Laura incontra la bimba in corsia. E ne racconta in un libro appena pubblicato: ‘Frammenti di vita, tra cappuccini e caffè’. Chi offre liberamente qualcosa, la raccolta è in regalo, finanzia l’acquisto di giocattoli per il reparto di Neuropsichiatra, dove Sveva ha trascorso alcuni dei sui giorni. Ora c’è una ‘casetta di Sveva’ per alleggerire il peso dei pazienti e dei familiari.
Papà e mamma intendono andare avanti sulla strada del dono e spiegano con voce unica: “Quando eravamo al Meyer di Firenze siamo stati accolti dalla fondazione Tommasino Bacciotti che opera lì e si occupa di rendere il soggiorno delle famiglie meno gravoso.

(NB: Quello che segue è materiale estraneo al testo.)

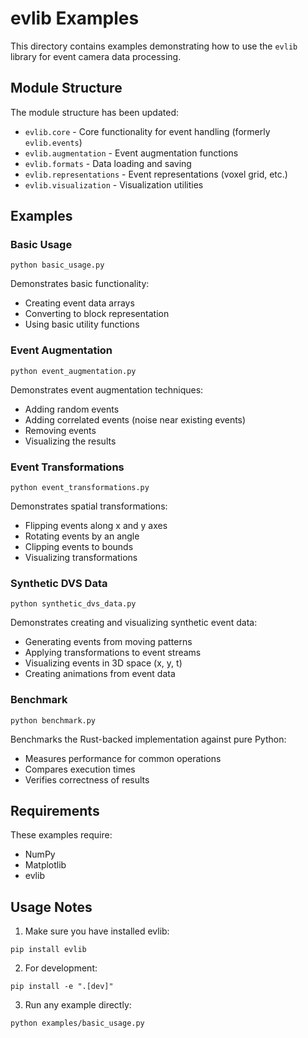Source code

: # evlib Examples

This directory contains examples demonstrating how to use the `evlib` library for event camera data processing.

## Module Structure

The module structure has been updated:
- `evlib.core` - Core functionality for event handling (formerly `evlib.events`)
- `evlib.augmentation` - Event augmentation functions
- `evlib.formats` - Data loading and saving
- `evlib.representations` - Event representations (voxel grid, etc.)
- `evlib.visualization` - Visualization utilities

## Examples

### Basic Usage
```
python basic_usage.py
```
Demonstrates basic functionality:
- Creating event data arrays
- Converting to block representation
- Using basic utility functions

### Event Augmentation
```
python event_augmentation.py
```
Demonstrates event augmentation techniques:
- Adding random events
- Adding correlated events (noise near existing events)
- Removing events
- Visualizing the results

### Event Transformations
```
python event_transformations.py
```
Demonstrates spatial transformations:
- Flipping events along x and y axes
- Rotating events by an angle
- Clipping events to bounds
- Visualizing transformations

### Synthetic DVS Data
```
python synthetic_dvs_data.py
```
Demonstrates creating and visualizing synthetic event data:
- Generating events from moving patterns
- Applying transformations to event streams
- Visualizing events in 3D space (x, y, t)
- Creating animations from event data

### Benchmark
```
python benchmark.py
```
Benchmarks the Rust-backed implementation against pure Python:
- Measures performance for common operations
- Compares execution times
- Verifies correctness of results

## Requirements

These examples require:
- NumPy
- Matplotlib
- evlib

## Usage Notes

1. Make sure you have installed evlib:
```
pip install evlib
```

2. For development:
```
pip install -e ".[dev]"
```

3. Run any example directly:
```
python examples/basic_usage.py
```
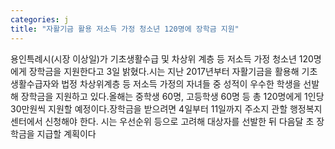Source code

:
 ```yaml
---
categories: j
title: "자활기금 활용 저소득 가정 청소년 120명에 장학금 지원"
---
```

용인특례시(시장 이상일)가 기초생활수급 및 차상위 계층 등 저소득 가정 청소년 120명에게 장학금을 지원한다고 3일 밝혔다.시는 지난 2017년부터 자활기금을 활용해 기초생활수급자와 법정 차상위계층 등 저소득 가정의 자녀들 중 성적이 우수한 학생을 선발해 장학금을 지원하고 있다.올해는 중학생 60명, 고등학생 60명 등 총 120명에게 1인당 30만원씩 지원할 예정이다.장학금을 받으려면 4일부터 11일까지 주소지 관할 행정복지센터에서 신청해야 한다. 시는 우선순위 등으로 고려해 대상자를 선발한 뒤 다음달 초 장학금을 지급할 계획이다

Pensavano a tutto loro, la casa, la spesa. A Milano ci sentivamo perduti, perché dovevamo cercare un posto dove stare, una volta usciti dall’ospedale. A Firenze siamo stati accuditi con amore e ne siamo grati”. Pure in quella circostanza la pianta della solidarietà si è innestata sulla morte di un bimbo, grazie a due genitori generosi.
Giorgia e Nicola vogliono ripercorrerne le orme: “In certe situazioni ti cade il mondo addosso. Ti senti solo. Quell’assistenza è stata importantissima. Ecco, vorremmo sostenere le famiglie. Siamo appena all’inizio di un percorso e ci sentiamo determinati per dare il nome delle cose che realizzeremo alla nostra bambina. Così, ancora di più, Sveva vivrà per sempre”.
Quando ti cade il mondo addosso, sono utili una porta da tirarsi dietro le spalle, una tavola per stare insieme, un divano per abbracciarsi, un letto per affondare la faccia nel cuscino e non smettere di piangere fino all’indomani.
E dopo che è caduto, si può ripartire da qui, da un B&B a due passi dall’Ospedale dei bambini, con Laura che prepara il caffè e ha comprato al fratellino di Sveva un elicottero, un giocattolino dai versi assordanti. E lui ci gioca sul pavimento, con un fracasso tale che non si riesce nemmeno a parlare. E gli occhi rimangono smarriti, doloranti, fragili, intorno alla tavola. Ma si avverte, in sottofondo, una speranza bambina che respira.